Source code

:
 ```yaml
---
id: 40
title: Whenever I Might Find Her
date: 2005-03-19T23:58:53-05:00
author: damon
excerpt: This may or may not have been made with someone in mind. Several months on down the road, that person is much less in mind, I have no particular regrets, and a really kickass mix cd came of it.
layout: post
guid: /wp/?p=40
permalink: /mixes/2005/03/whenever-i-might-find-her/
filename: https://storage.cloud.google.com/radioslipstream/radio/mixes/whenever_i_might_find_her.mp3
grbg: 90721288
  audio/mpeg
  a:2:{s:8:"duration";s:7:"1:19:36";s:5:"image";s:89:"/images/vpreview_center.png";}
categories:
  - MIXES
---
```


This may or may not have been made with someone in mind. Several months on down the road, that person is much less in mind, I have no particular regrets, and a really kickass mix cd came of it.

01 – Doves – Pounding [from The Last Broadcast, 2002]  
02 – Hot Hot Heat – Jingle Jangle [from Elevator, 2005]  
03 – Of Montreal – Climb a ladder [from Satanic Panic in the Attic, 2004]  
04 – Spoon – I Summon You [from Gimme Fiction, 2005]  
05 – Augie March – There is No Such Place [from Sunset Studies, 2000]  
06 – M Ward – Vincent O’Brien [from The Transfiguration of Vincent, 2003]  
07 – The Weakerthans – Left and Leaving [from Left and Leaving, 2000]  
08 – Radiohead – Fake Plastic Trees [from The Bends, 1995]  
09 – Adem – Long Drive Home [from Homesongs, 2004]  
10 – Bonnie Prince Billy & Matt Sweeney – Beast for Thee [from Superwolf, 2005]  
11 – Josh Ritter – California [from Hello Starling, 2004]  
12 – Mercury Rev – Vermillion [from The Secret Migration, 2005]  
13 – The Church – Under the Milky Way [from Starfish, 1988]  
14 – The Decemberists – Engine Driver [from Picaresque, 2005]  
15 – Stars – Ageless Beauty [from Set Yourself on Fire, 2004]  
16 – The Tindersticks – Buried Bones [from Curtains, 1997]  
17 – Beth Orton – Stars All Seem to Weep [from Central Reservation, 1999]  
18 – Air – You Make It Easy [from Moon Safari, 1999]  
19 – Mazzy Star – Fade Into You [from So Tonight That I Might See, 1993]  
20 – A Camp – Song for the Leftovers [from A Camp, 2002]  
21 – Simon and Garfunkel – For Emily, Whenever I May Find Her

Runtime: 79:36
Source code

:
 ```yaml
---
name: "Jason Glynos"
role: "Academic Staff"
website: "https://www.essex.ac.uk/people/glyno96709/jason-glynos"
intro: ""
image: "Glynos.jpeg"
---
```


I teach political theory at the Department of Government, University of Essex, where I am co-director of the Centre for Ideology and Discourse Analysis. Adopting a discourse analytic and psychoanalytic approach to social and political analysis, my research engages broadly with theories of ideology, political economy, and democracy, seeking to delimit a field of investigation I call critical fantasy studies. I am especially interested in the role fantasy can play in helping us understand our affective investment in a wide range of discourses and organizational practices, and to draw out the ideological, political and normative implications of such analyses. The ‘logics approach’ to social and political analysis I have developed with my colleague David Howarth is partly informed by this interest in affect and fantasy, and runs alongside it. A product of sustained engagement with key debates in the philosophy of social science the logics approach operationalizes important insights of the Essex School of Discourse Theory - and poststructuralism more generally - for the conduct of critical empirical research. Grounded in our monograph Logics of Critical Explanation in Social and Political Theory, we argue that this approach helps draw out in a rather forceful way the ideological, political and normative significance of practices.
--------------------
ACTION ITEM: From the line holding "21 – Simon and" to the last line of the records, quote each line exactly and add nothing.

EXPECTED ANSWER:
21 – Simon and Garfunkel – For Emily, Whenever I May Find Her

Runtime: 79:36
Source code

:
 ```yaml
---
name: "Jason Glynos"
role: "Academic Staff"
website: "https://www.essex.ac.uk/people/glyno96709/jason-glynos"
intro: ""
image: "Glynos.jpeg"
---
```


I teach political theory at the Department of Government, University of Essex, where I am co-director of the Centre for Ideology and Discourse Analysis. Adopting a discourse analytic and psychoanalytic approach to social and political analysis, my research engages broadly with theories of ideology, political economy, and democracy, seeking to delimit a field of investigation I call critical fantasy studies. I am especially interested in the role fantasy can play in helping us understand our affective investment in a wide range of discourses and organizational practices, and to draw out the ideological, political and normative implications of such analyses. The ‘logics approach’ to social and political analysis I have developed with my colleague David Howarth is partly informed by this interest in affect and fantasy, and runs alongside it. A product of sustained engagement with key debates in the philosophy of social science the logics approach operationalizes important insights of the Essex School of Discourse Theory - and poststructuralism more generally - for the conduct of critical empirical research. Grounded in our monograph Logics of Critical Explanation in Social and Political Theory, we argue that this approach helps draw out in a rather forceful way the ideological, political and normative significance of practices.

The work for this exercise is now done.